Club practices take two forms: a group lesson with a sample chess board on the wall and games between members.
At a recent practice the students are huddled around the enlarged practice board, taking turns making moves and discussing strategies with Wheeler. One student stands before the board for a long time, unsure what move to make. He’s joined by two other boys and they put their heads to whisper, forming a pint-sized war room consultation.
“We match the kids up by experience, not age,” said Wheeler. “The more experienced kids play less experienced ones; if you teach something it reinforces it so you’ll remember it forever.”
He was worried about the ability differences when the club began but said it has all worked itself out and even produced a couple of young “ringers” who’ve amazed Wheeler with their prowess and sportsmanship.
Emmett Nave and Wheeler’s daughter Anna jump right into a game, with a growing stack of captured pieces lined up in front of each player like chips at Vegas. Move follows move until Anna, a first-grader, is down to her king and one lone knight. The game continues for another 10 minutes, as Emmett, a third-grader, chases the king around the board.
Not all club members are so serious about their chess.
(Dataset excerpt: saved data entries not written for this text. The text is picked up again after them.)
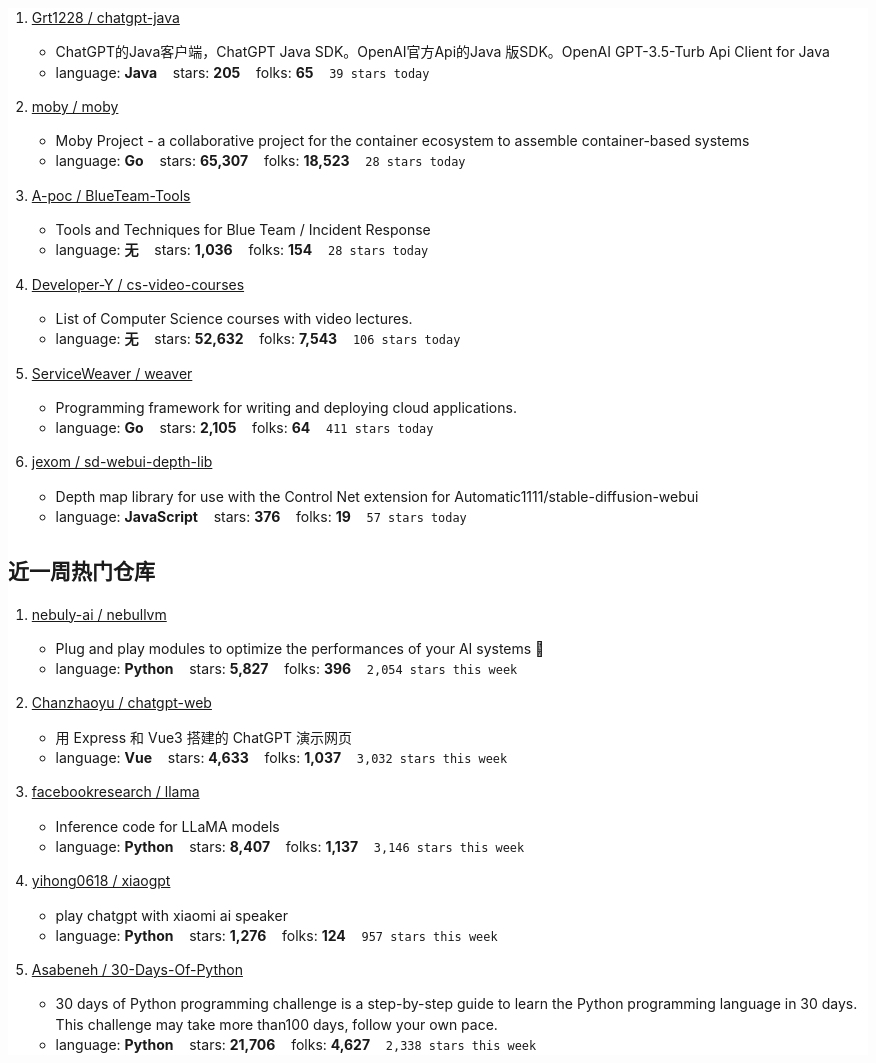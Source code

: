 1. [Grt1228 / chatgpt-java](https://github.com/Grt1228/chatgpt-java)
    - ChatGPT的Java客户端，ChatGPT Java SDK。OpenAI官方Api的Java 版SDK。OpenAI GPT-3.5-Turb Api Client for Java
    - language: **Java** &nbsp;&nbsp; stars: **205** &nbsp;&nbsp; folks: **65**  &nbsp;&nbsp; `39 stars today`

1. [moby / moby](https://github.com/moby/moby)
    - Moby Project - a collaborative project for the container ecosystem to assemble container-based systems
    - language: **Go** &nbsp;&nbsp; stars: **65,307** &nbsp;&nbsp; folks: **18,523**  &nbsp;&nbsp; `28 stars today`

1. [A-poc / BlueTeam-Tools](https://github.com/A-poc/BlueTeam-Tools)
    - Tools and Techniques for Blue Team / Incident Response
    - language: **无** &nbsp;&nbsp; stars: **1,036** &nbsp;&nbsp; folks: **154**  &nbsp;&nbsp; `28 stars today`

1. [Developer-Y / cs-video-courses](https://github.com/Developer-Y/cs-video-courses)
    - List of Computer Science courses with video lectures.
    - language: **无** &nbsp;&nbsp; stars: **52,632** &nbsp;&nbsp; folks: **7,543**  &nbsp;&nbsp; `106 stars today`

1. [ServiceWeaver / weaver](https://github.com/ServiceWeaver/weaver)
    - Programming framework for writing and deploying cloud applications.
    - language: **Go** &nbsp;&nbsp; stars: **2,105** &nbsp;&nbsp; folks: **64**  &nbsp;&nbsp; `411 stars today`

1. [jexom / sd-webui-depth-lib](https://github.com/jexom/sd-webui-depth-lib)
    - Depth map library for use with the Control Net extension for Automatic1111/stable-diffusion-webui
    - language: **JavaScript** &nbsp;&nbsp; stars: **376** &nbsp;&nbsp; folks: **19**  &nbsp;&nbsp; `57 stars today`


## 近一周热门仓库

1. [nebuly-ai / nebullvm](https://github.com/nebuly-ai/nebullvm)
    - Plug and play modules to optimize the performances of your AI systems 🚀
    - language: **Python** &nbsp;&nbsp; stars: **5,827** &nbsp;&nbsp; folks: **396**  &nbsp;&nbsp; `2,054 stars this week`

1. [Chanzhaoyu / chatgpt-web](https://github.com/Chanzhaoyu/chatgpt-web)
    - 用 Express 和 Vue3 搭建的 ChatGPT 演示网页
    - language: **Vue** &nbsp;&nbsp; stars: **4,633** &nbsp;&nbsp; folks: **1,037**  &nbsp;&nbsp; `3,032 stars this week`

1. [facebookresearch / llama](https://github.com/facebookresearch/llama)
    - Inference code for LLaMA models
    - language: **Python** &nbsp;&nbsp; stars: **8,407** &nbsp;&nbsp; folks: **1,137**  &nbsp;&nbsp; `3,146 stars this week`

1. [yihong0618 / xiaogpt](https://github.com/yihong0618/xiaogpt)
    - play chatgpt with xiaomi ai speaker
    - language: **Python** &nbsp;&nbsp; stars: **1,276** &nbsp;&nbsp; folks: **124**  &nbsp;&nbsp; `957 stars this week`

1. [Asabeneh / 30-Days-Of-Python](https://github.com/Asabeneh/30-Days-Of-Python)
    - 30 days of Python programming challenge is a step-by-step guide to learn the Python programming language in 30 days. This challenge may take more than100 days, follow your own pace.
    - language: **Python** &nbsp;&nbsp; stars: **21,706** &nbsp;&nbsp; folks: **4,627**  &nbsp;&nbsp; `2,338 stars this week`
One duo of second-grade girls take an inordinate amount of time setting up their board, setting each piece just so with the concentration of obsessive interior designers. Lots of chatter accompanies this process.
“We work on the concept of teamwork and try to get away from winning being the most important thing,” said Wheeler. Students learn to shake hands after a game, compliment each other’s play and how to handle it when things aren’t going your way.
Fourth-grader Sara Dingman began playing chess with her father as a preschooler but soon quit because “it was too hard.” Later she tried again with her mother but that wasn’t much fun either. Then when the club started up this year she tried one more time.
“It’s different now,” she said. “It’s really fun.”
Wheeler has been impressed by the self-discipline shown by the students in the club.
“This can’t be babysitting and the kids are coming motivated to play and serious about the game –or a serious as a first-grader can be. We’ve only lost a couple of kids who decided it just wasn’t their thing.”
According to Rubenstein, the Chess for Success programs in the five participating district elementary schools have about 170 kids participating. Fifty-five middle school students are enrolled in the program and a handful of high school students meet at lunch weekly to play in an informal club.
A practice tournament was held Dec. 12 for district Chess for Success students, a warm-up for the main event, a Feb. 6 regional tournament where students are matched by ability, not age. For the practice tournament effort was made to pair kids for subsequent matches by their successes, Rubenstein said. “If we saw multiple losses on a kid's card we tried to match them up with another kids with multiple losses. Our goal was for every kid to have at least one win so they could go home feeling good about the experience.”
Prior to the practice tournament Wheeler said “We’ve been practicing playing for 10 minutes in total silence to get them ready for tournaments. Concentrating that hard is hard but it’s a good skill to learn for the classroom. We’re moving towards a goal.”
He needn’t have worried. Two hours into the tournament nearly a quarter of the original 100 players are still at the table, even Emmett and Anna, whose feet don’t touch the floor and who can’t stop yawning, but who seem determined to battle to the end.